[Collected data]
◆ ◆ ◆
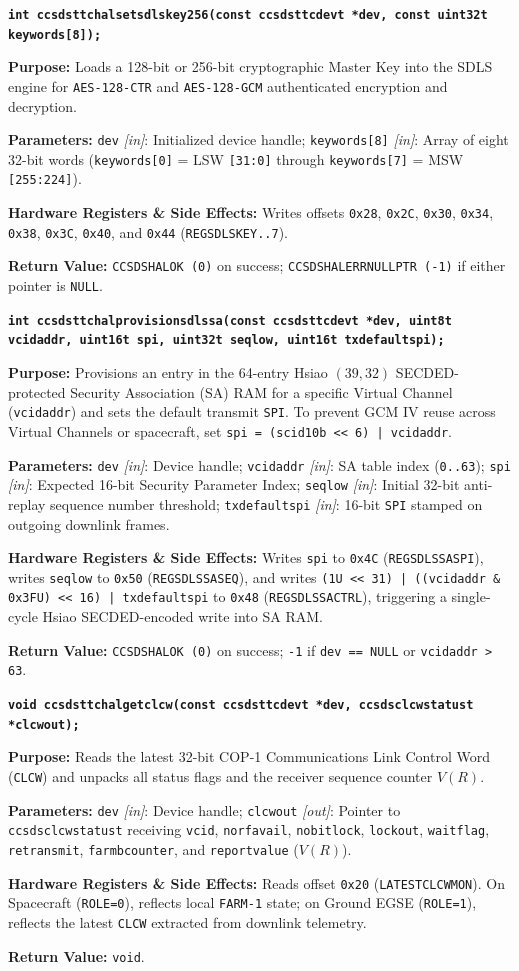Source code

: \documentclass[10pt,a4paper]{article}
\renewcommand{\_}{\origunderscore\penalty0\hskip0pt\relax}
\newcommand{\apifunc}[5]{%
  \par\vspace{5pt}\noindent\colorbox{codebg}{%
    \parbox{\dimexpr\textwidth-2\fboxsep\relax}{%
      \vspace{3pt}\texttt{\bfseries\color{navy}#1}\vspace{3pt}%
    }%
  }\par\nopagebreak\vspace{2pt}%
  \noindent\textbf{Purpose:} #2\par\nopagebreak
  \noindent\textbf{Parameters:} #3\par\nopagebreak
  \noindent\textbf{Hardware Registers \& Side Effects:} #4\par\nopagebreak
  \noindent\textbf{Return Value:} #5\par\vspace{3pt}%
}
\numberwithin{table}{section}
\numberwithin{figure}{section}
\numberwithin{equation}{section}
\begin{document}
\apifunc{int ccsds\_ttc\_hal\_set\_sdls\_key256(const ccsds\_ttc\_dev\_t *dev, const uint32\_t key\_words[8]);}%
{Loads a 128-bit or 256-bit cryptographic Master Key into the SDLS engine for \texttt{AES-128-CTR} and \texttt{AES-128-GCM} authenticated encryption and decryption.}%
{\texttt{dev} \emph{[in]}: Initialized device handle; \texttt{key\_words[8]} \emph{[in]}: Array of eight 32-bit words (\texttt{key\_words[0]} = LSW \texttt{[31:0]} through \texttt{key\_words[7]} = MSW \texttt{[255:224]}).}%
{Writes offsets \texttt{0x28}, \texttt{0x2C}, \texttt{0x30}, \texttt{0x34}, \texttt{0x38}, \texttt{0x3C}, \texttt{0x40}, and \texttt{0x44} (\texttt{REG\_SDLS\_KEY\_0..7}).}%
{\texttt{CCSDS\_HAL\_OK (0)} on success; \texttt{CCSDS\_HAL\_ERR\_NULL\_PTR (-1)} if either pointer is \texttt{NULL}.}

\apifunc{int ccsds\_ttc\_hal\_provision\_sdls\_sa(const ccsds\_ttc\_dev\_t *dev, uint8\_t vcid\_addr, uint16\_t spi, uint32\_t seq\_low, uint16\_t tx\_default\_spi);}%
{Provisions an entry in the 64-entry Hsiao $(39,32)$ SECDED-protected Security Association (SA) RAM for a specific Virtual Channel (\texttt{vcid\_addr}) and sets the default transmit \texttt{SPI}. To prevent GCM IV reuse across Virtual Channels or spacecraft, set \texttt{spi = (scid\_10b << 6) | vcid\_addr}.}%
{\texttt{dev} \emph{[in]}: Device handle; \texttt{vcid\_addr} \emph{[in]}: SA table index (\texttt{0..63}); \texttt{spi} \emph{[in]}: Expected 16-bit Security Parameter Index; \texttt{seq\_low} \emph{[in]}: Initial 32-bit anti-replay sequence number threshold; \texttt{tx\_default\_spi} \emph{[in]}: 16-bit \texttt{SPI} stamped on outgoing downlink frames.}%
{Writes \texttt{spi} to \texttt{0x4C} (\texttt{REG\_SDLS\_SA\_SPI}), writes \texttt{seq\_low} to \texttt{0x50} (\texttt{REG\_SDLS\_SA\_SEQ}), and writes \texttt{(1U << 31) | ((vcid\_addr \& 0x3FU) << 16) | tx\_default\_spi} to \texttt{0x48} (\texttt{REG\_SDLS\_SA\_CTRL}), triggering a single-cycle Hsiao SECDED-encoded write into SA RAM.}%
{\texttt{CCSDS\_HAL\_OK (0)} on success; \texttt{-1} if \texttt{dev == NULL} or \texttt{vcid\_addr > 63}.}

\apifunc{void ccsds\_ttc\_hal\_get\_clcw(const ccsds\_ttc\_dev\_t *dev, ccsds\_clcw\_status\_t *clcw\_out);}%
{Reads the latest 32-bit COP-1 Communications Link Control Word (\texttt{CLCW}) and unpacks all status flags and the receiver sequence counter $V(R)$.}%
{\texttt{dev} \emph{[in]}: Device handle; \texttt{clcw\_out} \emph{[out]}: Pointer to \texttt{ccsds\_clcw\_status\_t} receiving \texttt{vcid}, \texttt{no\_rf\_avail}, \texttt{no\_bit\_lock}, \texttt{lockout}, \texttt{wait\_flag}, \texttt{retransmit}, \texttt{farm\_b\_counter}, and \texttt{report\_value} ($V(R)$).}%
{Reads offset \texttt{0x20} (\texttt{LATEST\_CLCW\_MON}). On Spacecraft (\texttt{ROLE=0}), reflects local \texttt{FARM-1} state; on Ground EGSE (\texttt{ROLE=1}), reflects the latest \texttt{CLCW} extracted from downlink telemetry.}%
{\texttt{void}.}
\end{document}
◆ ◆ ◆
» Exercise description: From the data above, show each line that contains "section".

» Solution to this task:
\numberwithin{table}{section}
\numberwithin{figure}{section}
\numberwithin{equation}{section}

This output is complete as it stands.